Segue poi pagina 19 del Dossier, intitolato “Violenza di genere”, ridotta essenzialmente ai dati sulle denunce per stalking. Anche lì il calo è notevole, causa lockdown, e anche in questo caso lo schema ci mostra su sfondo giallo, ben visibile, che il 75% delle vittime è donna. Bella scoperta. Mancano però due dati: quanti dei denunciati relativi a quella percentuale sono di sesso femminile. Lo stalking femmina contro femmina è molto diffuso, ma nella sintesi del Viminale tutto finisce nuovamente e implicitamente a carico dell’uomo. Ma soprattutto non si dice né quante di quel 75% di denunce sia stata presentata in fase di separazione coniugale (e sarebbe un dato cruciale), né che in media il 91% di quelle denunce finisce in nulla, o archiviate o in assoluzione. Sì perché, altra omissione, stavolta totalmente a carico dei media e non del Viminale, di denunce si tratta, di ipotesi di reato lamentate da un tot di persone (il 75% donne), non di fatti accertati e di colpevoli condannati. Eppure sulla stampa e sul web passano come tali. La grande mistificazione è insomma servita su un piatto d’argento. Anche se, bisogna ammetterlo, i media non hanno martellato più di tanto. Di ciccia ce n’è davvero poca, è evidente, e la questione covid-19 tiene banco più di ogni altra cosa, relegando le bugie utili all’industria dell’antiviolenza agli ultimi posti delle priorità. Sono da immaginare lorsignore a mangiarsi il cappello come Rockerduck maledicendo il virus e chi l’ha diffuso.

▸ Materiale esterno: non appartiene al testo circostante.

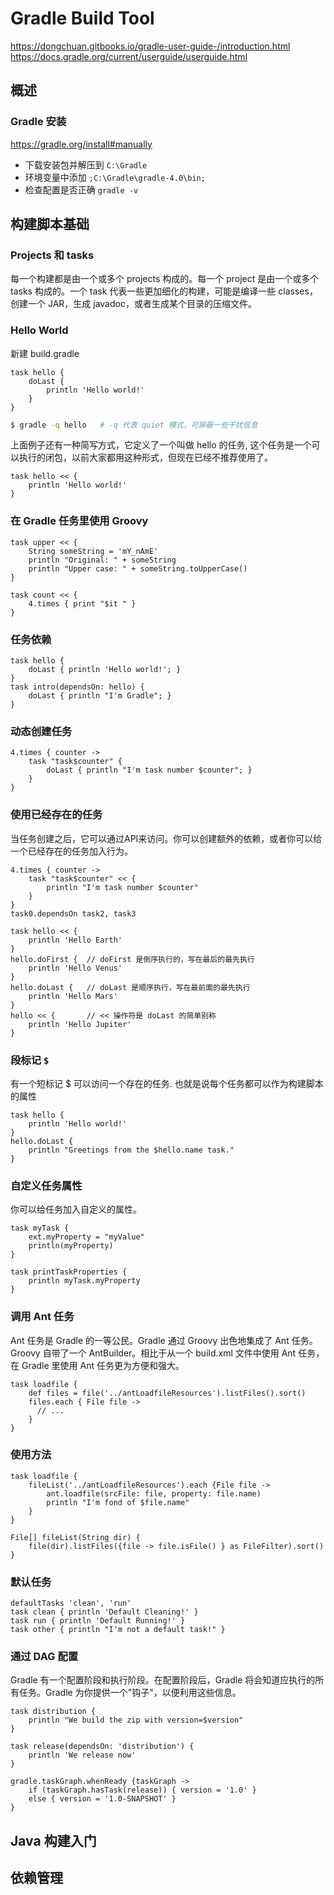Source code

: # Gradle Build Tool

https://dongchuan.gitbooks.io/gradle-user-guide-/introduction.html  
https://docs.gradle.org/current/userguide/userguide.html

## 概述

### Gradle 安装

https://gradle.org/install#manually

* 下载安装包并解压到 `C:\Gradle`
* 环境变量中添加 `;C:\Gradle\gradle-4.0\bin;`
* 检查配置是否正确 `gradle -v`

## 构建脚本基础

### Projects 和 tasks

每一个构建都是由一个或多个 projects 构成的。每一个 project 是由一个或多个 tasks 构成的。一个 task 代表一些更加细化的构建，可能是编译一些 classes，创建一个 JAR，生成 javadoc，或者生成某个目录的压缩文件。

### Hello World

新建 build.gradle

```text
task hello {
    doLast {
        println 'Hello world!'
    }
}
```

```bash
$ gradle -q hello   # -q 代表 quiet 模式，可屏蔽一些干扰信息
```

上面例子还有一种简写方式，它定义了一个叫做 hello 的任务, 这个任务是一个可以执行的闭包，以前大家都用这种形式，但现在已经不推荐使用了。

```text
task hello << {
    println 'Hello world!'
}
```

### 在 Gradle 任务里使用 Groovy

```text
task upper << {
    String someString = 'mY_nAmE'
    println "Original: " + someString
    println "Upper case: " + someString.toUpperCase()
}

task count << {
    4.times { print "$it " }
}
```

### 任务依赖

```text
task hello {
    doLast { println 'Hello world!'; }
}
task intro(dependsOn: hello) {
    doLast { println "I'm Gradle"; }
}
```

### 动态创建任务

```text
4.times { counter ->
    task "task$counter" {
        doLast { println "I'm task number $counter"; }
    }
}
```

### 使用已经存在的任务

当任务创建之后，它可以通过API来访问。你可以创建额外的依赖，或者你可以给一个已经存在的任务加入行为。

```text
4.times { counter ->
    task "task$counter" << {
        println "I'm task number $counter"
    }
}
task0.dependsOn task2, task3

task hello << {
    println 'Hello Earth'
}
hello.doFirst {  // doFirst 是倒序执行的，写在最后的最先执行
    println 'Hello Venus'
}
hello.doLast {   // doLast 是顺序执行，写在最前面的最先执行
    println 'Hello Mars'
}
hello << {       // << 操作符是 doLast 的简单别称
    println 'Hello Jupiter'
}
```

### 段标记 `$`

有一个短标记 $ 可以访问一个存在的任务. 也就是说每个任务都可以作为构建脚本的属性

```text
task hello {
    println 'Hello world!'
}
hello.doLast {
    println "Greetings from the $hello.name task."
}
```

### 自定义任务属性

你可以给任务加入自定义的属性。

```text
task myTask {
    ext.myProperty = "myValue"
    println(myProperty)
}

task printTaskProperties {
    println myTask.myProperty
}
```

### 调用 Ant 任务

Ant 任务是 Gradle 的一等公民。Gradle 通过 Groovy 出色地集成了 Ant 任务。Groovy 自带了一个 AntBuilder。相比于从一个 build.xml 文件中使用 Ant 任务，在 Gradle 里使用 Ant 任务更为方便和强大。

```text
task loadfile {
    def files = file('../antLoadfileResources').listFiles().sort()
    files.each { File file ->
      // ...
    }
}
```

### 使用方法

```text
task loadfile {
    fileList('../antLoadfileResources').each {File file ->
        ant.loadfile(srcFile: file, property: file.name)
        println "I'm fond of $file.name"
    }
}

File[] fileList(String dir) {
    file(dir).listFiles({file -> file.isFile() } as FileFilter).sort()
}
```

### 默认任务

```text
defaultTasks 'clean', 'run'
task clean { println 'Default Cleaning!' }
task run { println 'Default Running!' }
task other { println "I'm not a default task!" }
```

### 通过 DAG 配置

Gradle 有一个配置阶段和执行阶段。在配置阶段后，Gradle 将会知道应执行的所有任务。Gradle 为你提供一个"钩子"，以便利用这些信息。

```text
task distribution {
    println "We build the zip with version=$version"
}

task release(dependsOn: 'distribution') {
    println 'We release now'
}

gradle.taskGraph.whenReady {taskGraph ->
    if (taskGraph.hasTask(release)) { version = '1.0' }
    else { version = '1.0-SNAPSHOT' }
}
```


## Java 构建入门




## 依赖管理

Una novità nel Dossier del Viminale però c’è. Si trova a pagina 20, dove si riportano i dati dell’Osservatorio per la sicurezza contro gli atti discriminatori e dove si dice che nel periodo considerato (agosto 2019/luglio 2020) si è contata la bellezza di 77 segnalazioni per atti discriminatori sulla base dell’orientamento sessuale o dell’identità di genere. Da sottolineare: 77 su 365 giorni e su una popolazione di 60 milioni di persone. Un nonnulla, un’inezia che probabilmente, se si andassero a verificare le segnalazioni una ad una, come già in passato, rimuovendo dal novero cose come i legittimi convegni di critica alla “Teoria Queer” o le proteste di genitori contro la presenza di trans in scuole e asili, risulterebbe ragionevolmente ancora più irrilevante. Vale la pena ricordare che è però sulla base di questi numeri ridicoli che il Parlamento attuale è interamente mobilitato per approvare una legge, il PdL Zan-Scalfarotto, dai profili costituzionali dubbi, dalle tendenze palesemente liberticide e sicuramente privo di giustificazioni reali, come mostra lo stesso Dossier del Viminale. I portatori di interesse legati alle lobby GLBT hanno insomma imparato bene dalle “sorelle” femministe: ingigantisci un fenomeno, piega la realtà ai tuoi scopi, lamentati e fai la vittima a reti unificate, e alla fine i soldi pubblici e leggi “speciali” arrivano. Oh se arrivano.
P.S.: di recente Davide Stasi ha ricevuto una telefonata da una gentilissima funzionaria dell’Ufficio Stampa della Polizia di Stato, dove è stato rassicurato sul fatto che a breve gli sarebbero stati inviati i dati della app YouPol sulle segnalazioni femminili di violenza durante il lockdown, come da impegno preso nell’aprile scorso. Al momento nulla gli è ancora pervenuto. Nel caso, daremo subito notizia dei dati.